Are teachers’ attitudes holding boys back?
Agroup of key stage 2 primary teachers converges around the photocopier, comparing new September class lists. One of them voices her concerns about being able to achieve the excellent results her headteacher expects of her with such a “boy-heavy” class.
Meanwhile, a head of modern foreign languages at the local secondary school sits at his desk, scrutinising data as he compiles sets for GCSE Spanish. He notices that the top set is mainly girls and the bottom set is mainly boys. But he decides to leave it as it is. After all, while the boys, with their superior oral skills, may do better at the speaking elements, they’ll probably struggle with the written parts of the specifications.
In the classroom down the hall, a deputy headteacher gives a nervy newly qualified teacher some feedback on his lesson observation. There was too much off-task chatter, she tells him. And some of the boys were very passive in their learning. In future, she advises, he’s got to make sure that these boys are fully engaged. He needs to create more exciting resources. He needs to avoid so many extended writing tasks. He needs to “inject pace” into the lessons so the boys don’t get bored.
And finally, at a governors’ meeting in the next town along the coast, the participants are flicking through the school’s annual behaviour report. Someone queries the high rate of fixed-term exclusions among male pupils but a voice quickly responds that it’s just a case of “boys being boys”. The report - and the matter - is closed.
This is how easily it happens: a slow but persistent erosion of faith in boys. And then the statistics roll in and the trap is laid.
According to government figures, in the key stage 2 Sats last year, the gender gap at the expected standard in reading, writing and maths was eight percentage points: 68 per cent of girls reached the expected standard compared with 60 per cent of boys.
At GCSE last year, 17.2 per cent of GCSE entries by male pupils were awarded an A/7 grade or above; the proportion of female entries achieving an A/7 or above was 23.7 per cent. Around 62.3 per cent of male entries achieved C/4 and above; 71.4 per cent of girls hit the same marker.
In the most recent statistics available - for the 2016-17 year - the permanent exclusion rate for boys (0.15 per cent) was more than three times higher than that for girls (0.04 per cent), and the fixed-period exclusion rates were similarly disparate (6.91 per cent for boys compared with 2.53 per cent for girls).
It has always been like this, for as long as we teachers can remember. It’s just how it is, we think; it’s nothing to do with us.
But it is. What is holding boys back in schools? There is strong evidence to suggest that you are.
Prime suspects
When we conceived the idea of writing a book about masculinity in schools (see box, opposite), we discussed what we thought were the main issues preventing a narrowing of the gender attainment gap. Prime suspects included failed “boys’ engagement” strategies, anti-school attitudes and boys’ negative relationships with teachers and each other.
But our experiences in education had given us a gut feeling that another factor - perhaps the most important one - was at play. Teaching is a profession besieged with variables. There are so many things that influence the performance of our pupils over which we have little control: IQ, sleep routines, whether they were read to as an infant. However, among all these variables is one constant: us.

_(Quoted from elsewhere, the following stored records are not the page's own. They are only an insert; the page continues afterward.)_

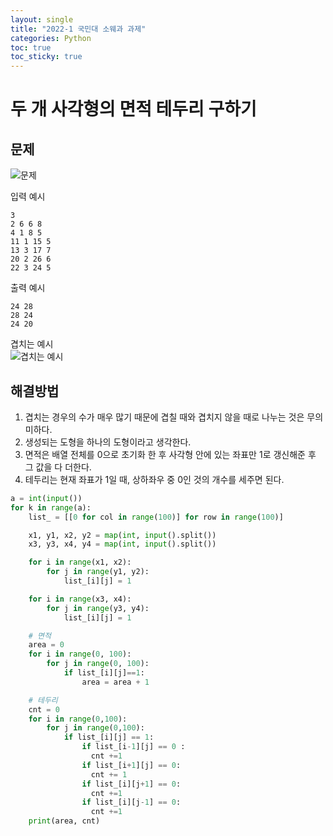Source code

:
 ```yaml
---
layout: single
title: "2022-1 국민대 소웨과 과제"
categories: Python
toc: true
toc_sticky: true
---
```


# 두 개 사각형의 면적 테두리 구하기

## 문제

![문제](https://user-images.githubusercontent.com/63334368/168249851-84a6db06-419b-415f-82b9-4717c15cf6ec.png)

입력 예시

    3
    2 6 6 8
    4 1 8 5
    11 1 15 5
    13 3 17 7
    20 2 26 6
    22 3 24 5

출력 예시

    24 28
    28 24
    24 20

겹치는 예시  
![겹치는 예시](https://user-images.githubusercontent.com/63334368/168249865-9555fb9d-57cf-449c-9f91-87a2fafcb8b3.png)

## 해결방법

1. 겹치는 경우의 수가 매우 많기 때문에 겹칠 때와 겹치지 않을 때로 나누는 것은 무의미하다.
2. 생성되는 도형을 하나의 도형이라고 생각한다.
3. 면적은 배열 전체를 0으로 초기화 한 후 사각형 안에 있는 좌표만 1로 갱신해준 후 그 값을 다 더한다.
4. 테두리는 현재 좌표가 1일 때, 상하좌우 중 0인 것의 개수를 세주면 된다.

```python
a = int(input())
for k in range(a):
    list_ = [[0 for col in range(100)] for row in range(100)]

    x1, y1, x2, y2 = map(int, input().split())
    x3, y3, x4, y4 = map(int, input().split())

    for i in range(x1, x2):
        for j in range(y1, y2):
            list_[i][j] = 1

    for i in range(x3, x4):
        for j in range(y3, y4):
            list_[i][j] = 1

    # 면적
    area = 0
    for i in range(0, 100):
        for j in range(0, 100):
            if list_[i][j]==1:
                area = area + 1

    # 테두리
    cnt = 0
    for i in range(0,100):
        for j in range(0,100):
            if list_[i][j] == 1:
                if list_[i-1][j] == 0 :
                  cnt +=1
                if list_[i+1][j] == 0:
                  cnt += 1
                if list_[i][j+1] == 0:
                  cnt +=1
                if list_[i][j-1] == 0:
                  cnt +=1
    print(area, cnt)
```
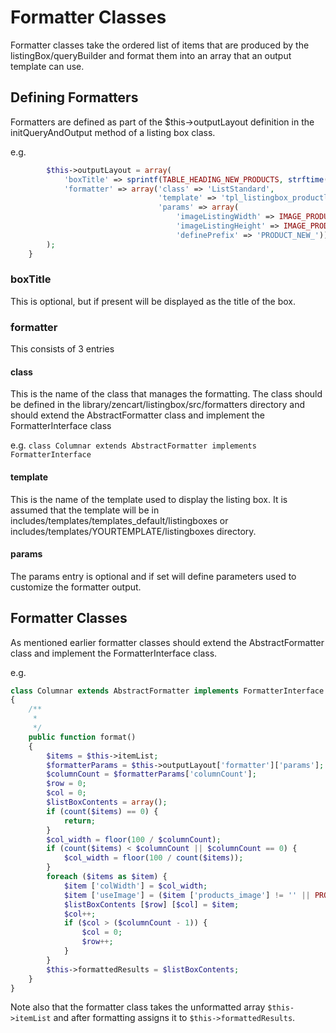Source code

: # Formatter Classes

Formatter classes take the ordered list of items that are produced by the listingBox/queryBuilder and format them into an array that an output template can use.

## Defining Formatters

Formatters are defined as part of the $this->outputLayout definition in the initQueryAndOutput method of a listing box class.

e.g. 

```php
        $this->outputLayout = array(
            'boxTitle' => sprintf(TABLE_HEADING_NEW_PRODUCTS, strftime('%B')),
            'formatter' => array('class' => 'ListStandard',
                                 'template' => 'tpl_listingbox_productliststd.php',
                                 'params' => array(
                                     'imageListingWidth' => IMAGE_PRODUCT_NEW_LISTING_WIDTH,
                                     'imageListingHeight' => IMAGE_PRODUCT_NEW_LISTING_HEIGHT,
                                     'definePrefix' => 'PRODUCT_NEW_')),
        );
    }
```

### boxTitle

This is optional, but if present will be displayed as the title of the box.

### formatter

This consists of 3 entries

#### class

This is the name of the class that manages the formatting.
The class should be defined in the library/zencart/listingbox/src/formatters directory and should extend the AbstractFormatter
class and implement the FormatterInterface class

e.g. 
`class Columnar extends AbstractFormatter implements FormatterInterface`

#### template

This is the name of the template used to display the listing box. 
It is assumed that the template will be in includes/templates/templates_default/listingboxes or includes/templates/YOURTEMPLATE/listingboxes directory.

#### params

The params entry is optional and if set will define parameters used to customize the formatter output.

## Formatter Classes

As mentioned earlier formatter classes should extend the AbstractFormatter class and implement the FormatterInterface class.

e.g. 

```php
class Columnar extends AbstractFormatter implements FormatterInterface
{
    /**
     *
     */
    public function format()
    {
        $items = $this->itemList;
        $formatterParams = $this->outputLayout['formatter']['params'];
        $columnCount = $formatterParams['columnCount'];
        $row = 0;
        $col = 0;
        $listBoxContents = array();
        if (count($items) == 0) {
            return;
        }
        $col_width = floor(100 / $columnCount);
        if (count($items) < $columnCount || $columnCount == 0) {
            $col_width = floor(100 / count($items));
        }
        foreach ($items as $item) {
            $item ['colWidth'] = $col_width;
            $item ['useImage'] = ($item ['products_image'] != '' || PRODUCTS_IMAGE_NO_IMAGE_STATUS != 0) ? true : false;
            $listBoxContents [$row] [$col] = $item;
            $col++;
            if ($col > ($columnCount - 1)) {
                $col = 0;
                $row++;
            }
        }
        $this->formattedResults = $listBoxContents;
    }
}
```

Note also that the formatter class takes the unformatted array `$this->itemList` and after formatting assigns it to `$this->formattedResults`.

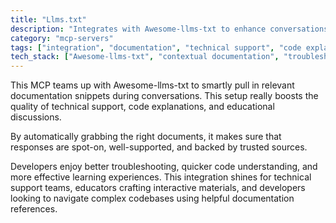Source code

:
 ```yaml
---
title: "Llms.txt"
description: "Integrates with Awesome-llms-txt to enhance conversations using relevant documentation snippets for technical support and code explanations."
category: "mcp-servers"
tags: ["integration", "documentation", "technical support", "code explanation", "educational tools"]
tech_stack: ["Awesome-llms-txt", "contextual documentation", "troubleshooting", "interactive learning materials", "code comprehension"]
---
```


This MCP teams up with Awesome-llms-txt to smartly pull in relevant documentation snippets during conversations. This setup really boosts the quality of technical support, code explanations, and educational discussions.

By automatically grabbing the right documents, it makes sure that responses are spot-on, well-supported, and backed by trusted sources.

Developers enjoy better troubleshooting, quicker code understanding, and more effective learning experiences. This integration shines for technical support teams, educators crafting interactive materials, and developers looking to navigate complex codebases using helpful documentation references.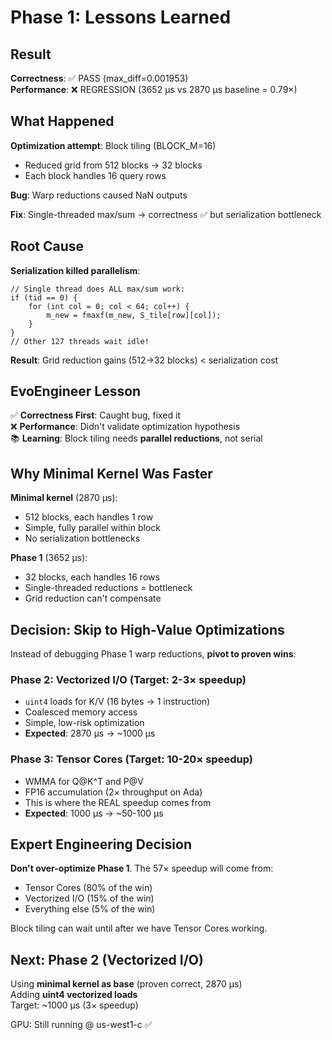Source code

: # Phase 1: Lessons Learned

## Result

**Correctness**: ✅ PASS (max_diff=0.001953)  
**Performance**: ❌ REGRESSION (3652 μs vs 2870 μs baseline = 0.79×)

## What Happened

**Optimization attempt**: Block tiling (BLOCK_M=16)
- Reduced grid from 512 blocks → 32 blocks
- Each block handles 16 query rows

**Bug**: Warp reductions caused NaN outputs

**Fix**: Single-threaded max/sum → correctness ✅ but serialization bottleneck

## Root Cause

**Serialization killed parallelism**:
```cuda
// Single thread does ALL max/sum work:
if (tid == 0) {
    for (int col = 0; col < 64; col++) {
        m_new = fmaxf(m_new, S_tile[row][col]);
    }
}
// Other 127 threads wait idle!
```

**Result**: Grid reduction gains (512→32 blocks) < serialization cost

## EvoEngineer Lesson

✅ **Correctness First**: Caught bug, fixed it  
❌ **Performance**: Didn't validate optimization hypothesis  
📚 **Learning**: Block tiling needs **parallel reductions**, not serial

## Why Minimal Kernel Was Faster

**Minimal kernel** (2870 μs):
- 512 blocks, each handles 1 row
- Simple, fully parallel within block
- No serialization bottlenecks

**Phase 1** (3652 μs):
- 32 blocks, each handles 16 rows
- Single-threaded reductions = bottleneck
- Grid reduction can't compensate

## Decision: Skip to High-Value Optimizations

Instead of debugging Phase 1 warp reductions, **pivot to proven wins**:

### Phase 2: Vectorized I/O (Target: 2-3× speedup)
- `uint4` loads for K/V (16 bytes → 1 instruction)
- Coalesced memory access
- Simple, low-risk optimization
- **Expected**: 2870 μs → ~1000 μs

### Phase 3: Tensor Cores (Target: 10-20× speedup)
- WMMA for Q@K^T and P@V
- FP16 accumulation (2× throughput on Ada)
- This is where the REAL speedup comes from
- **Expected**: 1000 μs → ~50-100 μs

## Expert Engineering Decision

**Don't over-optimize Phase 1**. The 57× speedup will come from:
- Tensor Cores (80% of the win)
- Vectorized I/O (15% of the win)
- Everything else (5% of the win)

Block tiling can wait until after we have Tensor Cores working.

## Next: Phase 2 (Vectorized I/O)

Using **minimal kernel as base** (proven correct, 2870 μs)  
Adding **uint4 vectorized loads**  
Target: ~1000 μs (3× speedup)

GPU: Still running @ us-west1-c ✅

Ask a teacher or senior leader if they have high expectations of their pupils and you’ll get a universally predictable response in the affirmative. After all, nobody likes to think that they are delivering dumbed-down content or have different beliefs about what different groups of pupils can achieve.
And yet our time working in schools and debating on social media had left us with the distinct feeling that many teachers have (largely) unintentional prejudicial beliefs about boys’ attainment and behaviour.

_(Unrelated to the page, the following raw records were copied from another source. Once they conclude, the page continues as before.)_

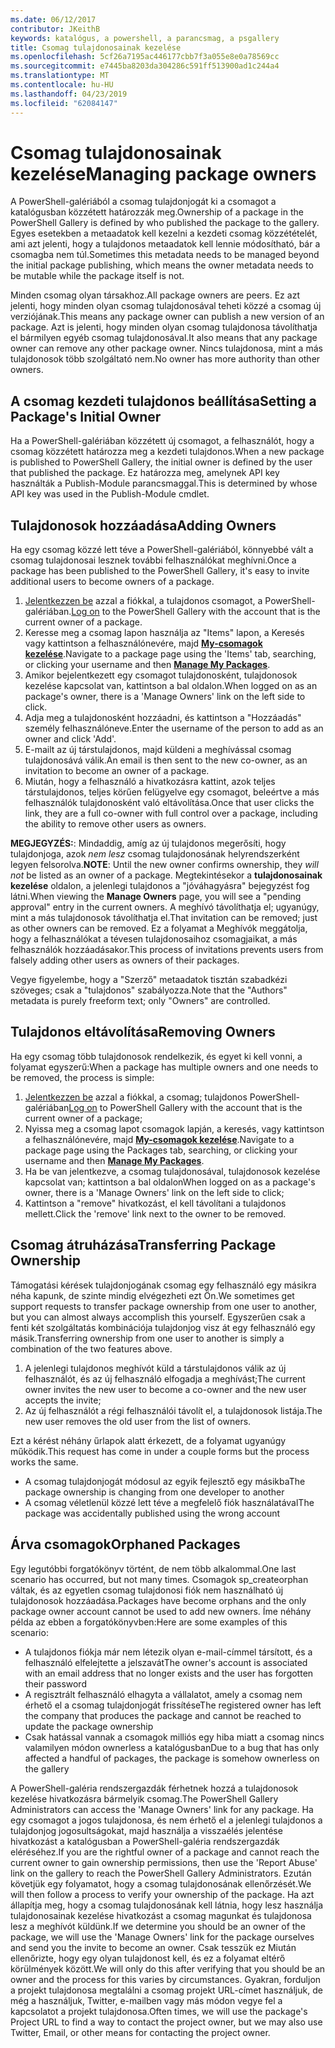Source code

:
 ```yaml
---
ms.date: 06/12/2017
contributor: JKeithB
keywords: katalógus, a powershell, a parancsmag, a psgallery
title: Csomag tulajdonosainak kezelése
ms.openlocfilehash: 5cf26a7195ac446177cbb7f3a055e8e0a78569cc
ms.sourcegitcommit: e7445ba8203da304286c591ff513900ad1c244a4
ms.translationtype: MT
ms.contentlocale: hu-HU
ms.lasthandoff: 04/23/2019
ms.locfileid: "62084147"
---
```

# <a name="managing-package-owners"></a><span data-ttu-id="a7849-103">Csomag tulajdonosainak kezelése</span><span class="sxs-lookup"><span data-stu-id="a7849-103">Managing package owners</span></span>

<span data-ttu-id="a7849-104">A PowerShell-galériából a csomag tulajdonjogát ki a csomagot a katalógusban közzétett határozzák meg.</span><span class="sxs-lookup"><span data-stu-id="a7849-104">Ownership of a package in the PowerShell Gallery is defined by who published the package to the gallery.</span></span>
<span data-ttu-id="a7849-105">Egyes esetekben a metaadatok kell kezelni a kezdeti csomag közzétételét, ami azt jelenti, hogy a tulajdonos metaadatok kell lennie módosítható, bár a csomagba nem túl.</span><span class="sxs-lookup"><span data-stu-id="a7849-105">Sometimes this metadata needs to be managed beyond the initial package publishing, which means the owner metadata needs to be mutable while the package itself is not.</span></span>

<span data-ttu-id="a7849-106">Minden csomag olyan társakhoz.</span><span class="sxs-lookup"><span data-stu-id="a7849-106">All package owners are peers.</span></span>
<span data-ttu-id="a7849-107">Ez azt jelenti, hogy minden olyan csomag tulajdonosával teheti közzé a csomag új verziójának.</span><span class="sxs-lookup"><span data-stu-id="a7849-107">This means any package owner can publish a new version of an package.</span></span> <span data-ttu-id="a7849-108">Azt is jelenti, hogy minden olyan csomag tulajdonosa távolíthatja el bármilyen egyéb csomag tulajdonosával.</span><span class="sxs-lookup"><span data-stu-id="a7849-108">It also means that any package owner can remove any other package owner.</span></span>
<span data-ttu-id="a7849-109">Nincs tulajdonosa, mint a más tulajdonosok több szolgáltató nem.</span><span class="sxs-lookup"><span data-stu-id="a7849-109">No owner has more authority than other owners.</span></span>

## <a name="setting-a-packages-initial-owner"></a><span data-ttu-id="a7849-110">A csomag kezdeti tulajdonos beállítása</span><span class="sxs-lookup"><span data-stu-id="a7849-110">Setting a Package's Initial Owner</span></span>

<span data-ttu-id="a7849-111">Ha a PowerShell-galériában közzétett új csomagot, a felhasználót, hogy a csomag közzétett határozza meg a kezdeti tulajdonos.</span><span class="sxs-lookup"><span data-stu-id="a7849-111">When a new package is published to PowerShell Gallery, the initial owner is defined by the user that published the package.</span></span> <span data-ttu-id="a7849-112">Ez határozza meg, amelynek API key használták a Publish-Module parancsmaggal.</span><span class="sxs-lookup"><span data-stu-id="a7849-112">This is determined by whose API key was used in the Publish-Module cmdlet.</span></span>

## <a name="adding-owners"></a><span data-ttu-id="a7849-113">Tulajdonosok hozzáadása</span><span class="sxs-lookup"><span data-stu-id="a7849-113">Adding Owners</span></span>

<span data-ttu-id="a7849-114">Ha egy csomag közzé lett téve a PowerShell-galériából, könnyebbé vált a csomag tulajdonosai lesznek további felhasználókat meghívni.</span><span class="sxs-lookup"><span data-stu-id="a7849-114">Once a package has been published to the PowerShell Gallery, it's easy to invite additional users to become owners of a package.</span></span>

1. <span data-ttu-id="a7849-115">[Jelentkezzen be](https://powershellgallery.com/users/account/LogOn) azzal a fiókkal, a tulajdonos csomagot, a PowerShell-galériában.</span><span class="sxs-lookup"><span data-stu-id="a7849-115">[Log on](https://powershellgallery.com/users/account/LogOn) to the PowerShell Gallery with the account that is the current owner of a package.</span></span>
2. <span data-ttu-id="a7849-116">Keresse meg a csomag lapon használja az "Items" lapon, a Keresés vagy kattintson a felhasználónevére, majd [ **My-csomagok kezelése**](https://www.powershellgallery.com/account/Packages).</span><span class="sxs-lookup"><span data-stu-id="a7849-116">Navigate to a package page using the 'Items' tab, searching, or clicking your username and then [**Manage My Packages**](https://www.powershellgallery.com/account/Packages).</span></span>
3. <span data-ttu-id="a7849-117">Amikor bejelentkezett egy csomagot tulajdonosként, tulajdonosok kezelése kapcsolat van, kattintson a bal oldalon.</span><span class="sxs-lookup"><span data-stu-id="a7849-117">When logged on as an package's owner, there is a 'Manage Owners' link on the left side to click.</span></span>
4. <span data-ttu-id="a7849-118">Adja meg a tulajdonosként hozzáadni, és kattintson a "Hozzáadás" személy felhasználóneve.</span><span class="sxs-lookup"><span data-stu-id="a7849-118">Enter the username of the person to add as an owner and click 'Add'.</span></span>
5. <span data-ttu-id="a7849-119">E-mailt az új társtulajdonos, majd küldeni a meghívással csomag tulajdonosává válik.</span><span class="sxs-lookup"><span data-stu-id="a7849-119">An email is then sent to the new co-owner, as an invitation to become an owner of a package.</span></span>
6. <span data-ttu-id="a7849-120">Miután, hogy a felhasználó a hivatkozásra kattint, azok teljes társtulajdonos, teljes körűen felügyelve egy csomagot, beleértve a más felhasználók tulajdonosként való eltávolítása.</span><span class="sxs-lookup"><span data-stu-id="a7849-120">Once that user clicks the link, they are a full co-owner with full control over a package, including the ability to remove other users as owners.</span></span>

<span data-ttu-id="a7849-121">**MEGJEGYZÉS:**: Mindaddig, amíg az új tulajdonos megerősíti, hogy tulajdonjoga, azok *nem lesz* csomag tulajdonosának helyrendszerként legyen felsorolva.</span><span class="sxs-lookup"><span data-stu-id="a7849-121">**NOTE**: Until the new owner confirms ownership, they *will not* be listed as an owner of a package.</span></span>
<span data-ttu-id="a7849-122">Megtekintésekor a **tulajdonosainak kezelése** oldalon, a jelenlegi tulajdonos a "jóváhagyásra" bejegyzést fog látni.</span><span class="sxs-lookup"><span data-stu-id="a7849-122">When viewing the **Manage Owners** page, you will see a "pending approval" entry in the current owners.</span></span>
<span data-ttu-id="a7849-123">A meghívó távolíthatja el; ugyanúgy, mint a más tulajdonosok távolíthatja el.</span><span class="sxs-lookup"><span data-stu-id="a7849-123">That invitation can be removed; just as other owners can be removed.</span></span>
<span data-ttu-id="a7849-124">Ez a folyamat a Meghívók meggátolja, hogy a felhasználókat a tévesen tulajdonosaihoz csomagjaikat, a más felhasználók hozzáadásakor.</span><span class="sxs-lookup"><span data-stu-id="a7849-124">This process of invitations prevents users from falsely adding other users as owners of their packages.</span></span>

<span data-ttu-id="a7849-125">Vegye figyelembe, hogy a "Szerző" metaadatok tisztán szabadkézi szöveges; csak a "tulajdonos" szabályozza.</span><span class="sxs-lookup"><span data-stu-id="a7849-125">Note that the "Authors" metadata is purely freeform text; only "Owners" are controlled.</span></span>


## <a name="removing-owners"></a><span data-ttu-id="a7849-126">Tulajdonos eltávolítása</span><span class="sxs-lookup"><span data-stu-id="a7849-126">Removing Owners</span></span>

<span data-ttu-id="a7849-127">Ha egy csomag több tulajdonosok rendelkezik, és egyet ki kell vonni, a folyamat egyszerű:</span><span class="sxs-lookup"><span data-stu-id="a7849-127">When a package has multiple owners and one needs to be removed, the process is simple:</span></span>

1. <span data-ttu-id="a7849-128">[Jelentkezzen be](https://powershellgallery.com/users/account/LogOn) azzal a fiókkal, a csomag; tulajdonos PowerShell-galériában</span><span class="sxs-lookup"><span data-stu-id="a7849-128">[Log on](https://powershellgallery.com/users/account/LogOn) to PowerShell Gallery with the account that is the current owner of a package;</span></span>
2. <span data-ttu-id="a7849-129">Nyissa meg a csomag lapot csomagok lapján, a keresés, vagy kattintson a felhasználónevére, majd [ **My-csomagok kezelése**](https://www.powershellgallery.com/account/Packages).</span><span class="sxs-lookup"><span data-stu-id="a7849-129">Navigate to a package page using the Packages tab, searching, or clicking your username and then [**Manage My Packages**](https://www.powershellgallery.com/account/Packages).</span></span>
3. <span data-ttu-id="a7849-130">Ha be van jelentkezve, a csomag tulajdonosával, tulajdonosok kezelése kapcsolat van; kattintson a bal oldalon</span><span class="sxs-lookup"><span data-stu-id="a7849-130">When logged on as a package's owner, there is a 'Manage Owners' link on the left side to click;</span></span>
4. <span data-ttu-id="a7849-131">Kattintson a "remove" hivatkozást, el kell távolítani a tulajdonos mellett.</span><span class="sxs-lookup"><span data-stu-id="a7849-131">Click the 'remove' link next to the owner to be removed.</span></span>



## <a name="transferring-package-ownership"></a><span data-ttu-id="a7849-132">Csomag átruházása</span><span class="sxs-lookup"><span data-stu-id="a7849-132">Transferring Package Ownership</span></span>

<span data-ttu-id="a7849-133">Támogatási kérések tulajdonjogának csomag egy felhasználó egy másikra néha kapunk, de szinte mindig elvégezheti ezt Ön.</span><span class="sxs-lookup"><span data-stu-id="a7849-133">We sometimes get support requests to transfer package ownership from one user to another, but you can almost always accomplish this yourself.</span></span>
<span data-ttu-id="a7849-134">Egyszerűen csak a fenti két szolgáltatás kombinációja tulajdonjog visz át egy felhasználó egy másik.</span><span class="sxs-lookup"><span data-stu-id="a7849-134">Transferring ownership from one user to another is simply a combination of the two features above.</span></span>

1. <span data-ttu-id="a7849-135">A jelenlegi tulajdonos meghívót küld a társtulajdonos válik az új felhasználót, és az új felhasználó elfogadja a meghívást;</span><span class="sxs-lookup"><span data-stu-id="a7849-135">The current owner invites the new user to become a co-owner and the new user accepts the invite;</span></span>
2. <span data-ttu-id="a7849-136">Az új felhasználót a régi felhasználói távolít el, a tulajdonosok listája.</span><span class="sxs-lookup"><span data-stu-id="a7849-136">The new user removes the old user from the list of owners.</span></span>

<span data-ttu-id="a7849-137">Ezt a kérést néhány űrlapok alatt érkezett, de a folyamat ugyanúgy működik.</span><span class="sxs-lookup"><span data-stu-id="a7849-137">This request has come in under a couple forms but the process works the same.</span></span>

- <span data-ttu-id="a7849-138">A csomag tulajdonjogát módosul az egyik fejlesztő egy másikba</span><span class="sxs-lookup"><span data-stu-id="a7849-138">The package ownership is changing from one developer to another</span></span>
- <span data-ttu-id="a7849-139">A csomag véletlenül közzé lett téve a megfelelő fiók használatával</span><span class="sxs-lookup"><span data-stu-id="a7849-139">The package was accidentally published using the wrong account</span></span>


## <a name="orphaned-packages"></a><span data-ttu-id="a7849-140">Árva csomagok</span><span class="sxs-lookup"><span data-stu-id="a7849-140">Orphaned Packages</span></span>

<span data-ttu-id="a7849-141">Egy legutóbbi forgatókönyv történt, de nem több alkalommal.</span><span class="sxs-lookup"><span data-stu-id="a7849-141">One last scenario has occurred, but not many times.</span></span>
<span data-ttu-id="a7849-142">Csomagok sp_createorphan váltak, és az egyetlen csomag tulajdonosi fiók nem használható új tulajdonosok hozzáadása.</span><span class="sxs-lookup"><span data-stu-id="a7849-142">Packages have become orphans and the only package owner account cannot be used to add new owners.</span></span>
<span data-ttu-id="a7849-143">Íme néhány példa az ebben a forgatókönyvben:</span><span class="sxs-lookup"><span data-stu-id="a7849-143">Here are some examples of this scenario:</span></span>

- <span data-ttu-id="a7849-144">A tulajdonos fiókja már nem létezik olyan e-mail-címmel társított, és a felhasználó elfelejtette a jelszavát</span><span class="sxs-lookup"><span data-stu-id="a7849-144">The owner's account is associated with an email address that no longer exists and the user has forgotten their password</span></span>
- <span data-ttu-id="a7849-145">A regisztrált felhasználó elhagyta a vállalatot, amely a csomag nem érhető el a csomag tulajdonjogát frissítése</span><span class="sxs-lookup"><span data-stu-id="a7849-145">The registered owner has left the company that produces the package and cannot be reached to update the package ownership</span></span>
- <span data-ttu-id="a7849-146">Csak hatással vannak a csomagok milliós egy hiba miatt a csomag nincs valamilyen módon ownerless a katalógusban</span><span class="sxs-lookup"><span data-stu-id="a7849-146">Due to a bug that has only affected a handful of packages, the package is somehow ownerless on the gallery</span></span>

<span data-ttu-id="a7849-147">A PowerShell-galéria rendszergazdák férhetnek hozzá a tulajdonosok kezelése hivatkozásra bármelyik csomag.</span><span class="sxs-lookup"><span data-stu-id="a7849-147">The PowerShell Gallery Administrators can access the 'Manage Owners' link for any package.</span></span>
<span data-ttu-id="a7849-148">Ha egy csomagot a jogos tulajdonosa, és nem érhető el a jelenlegi tulajdonos a tulajdonjog jogosultságokat, majd használja a visszaélés jelentése hivatkozást a katalógusban a PowerShell-galéria rendszergazdák eléréséhez.</span><span class="sxs-lookup"><span data-stu-id="a7849-148">If you are the rightful owner of a package and cannot reach the current owner to gain ownership permissions, then use the 'Report Abuse' link on the gallery to reach the PowerShell Gallery Administrators.</span></span>
<span data-ttu-id="a7849-149">Ezután követjük egy folyamatot, hogy a csomag tulajdonosának ellenőrzését.</span><span class="sxs-lookup"><span data-stu-id="a7849-149">We will then follow a process to verify your ownership of the package.</span></span>
<span data-ttu-id="a7849-150">Ha azt állapítja meg, hogy a csomag tulajdonosának kell látnia, hogy lesz használja tulajdonosainak kezelése hivatkozást a csomag magunkat és tulajdonosa lesz a meghívót küldünk.</span><span class="sxs-lookup"><span data-stu-id="a7849-150">If we determine you should be an owner of the package, we will use the 'Manage Owners' link for the package ourselves and send you the invite to become an owner.</span></span>
<span data-ttu-id="a7849-151">Csak tesszük ez Miután ellenőrizte, hogy egy olyan tulajdonost kell, és ez a folyamat eltérő körülmények között.</span><span class="sxs-lookup"><span data-stu-id="a7849-151">We will only do this after verifying that you should be an owner and the process for this varies by circumstances.</span></span>
<span data-ttu-id="a7849-152">Gyakran, forduljon a projekt tulajdonosa megtalálni a csomag projekt URL-címet használjuk, de még a használjuk, Twitter, e-mailben vagy más módon vegye fel a kapcsolatot a projekt tulajdonosa.</span><span class="sxs-lookup"><span data-stu-id="a7849-152">Often times, we will use the package's Project URL to find a way to contact the project owner, but we may also use Twitter, Email, or other means for contacting the project owner.</span></span>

We know from the research just how important teacher expectations can be. Rosenthal’s and Jacobson’s seminal 1968 study showed that teachers’ expectations can have a powerful impact on pupil achievement. At the start of an academic year, the researchers told US elementary school teachers that a group of their pupils was made up of high achievers and would need to be stretched. They then followed the children’s progress and discovered that the “high achievers” - who were in fact of mixed prior attainment and were chosen at random - had indeed excelled over their peers.
Coining the term “Pygmalion effect”, Rosenthal and Jacobson had succeeded in illustrating the significant impact of high teacher expectations on student outcomes.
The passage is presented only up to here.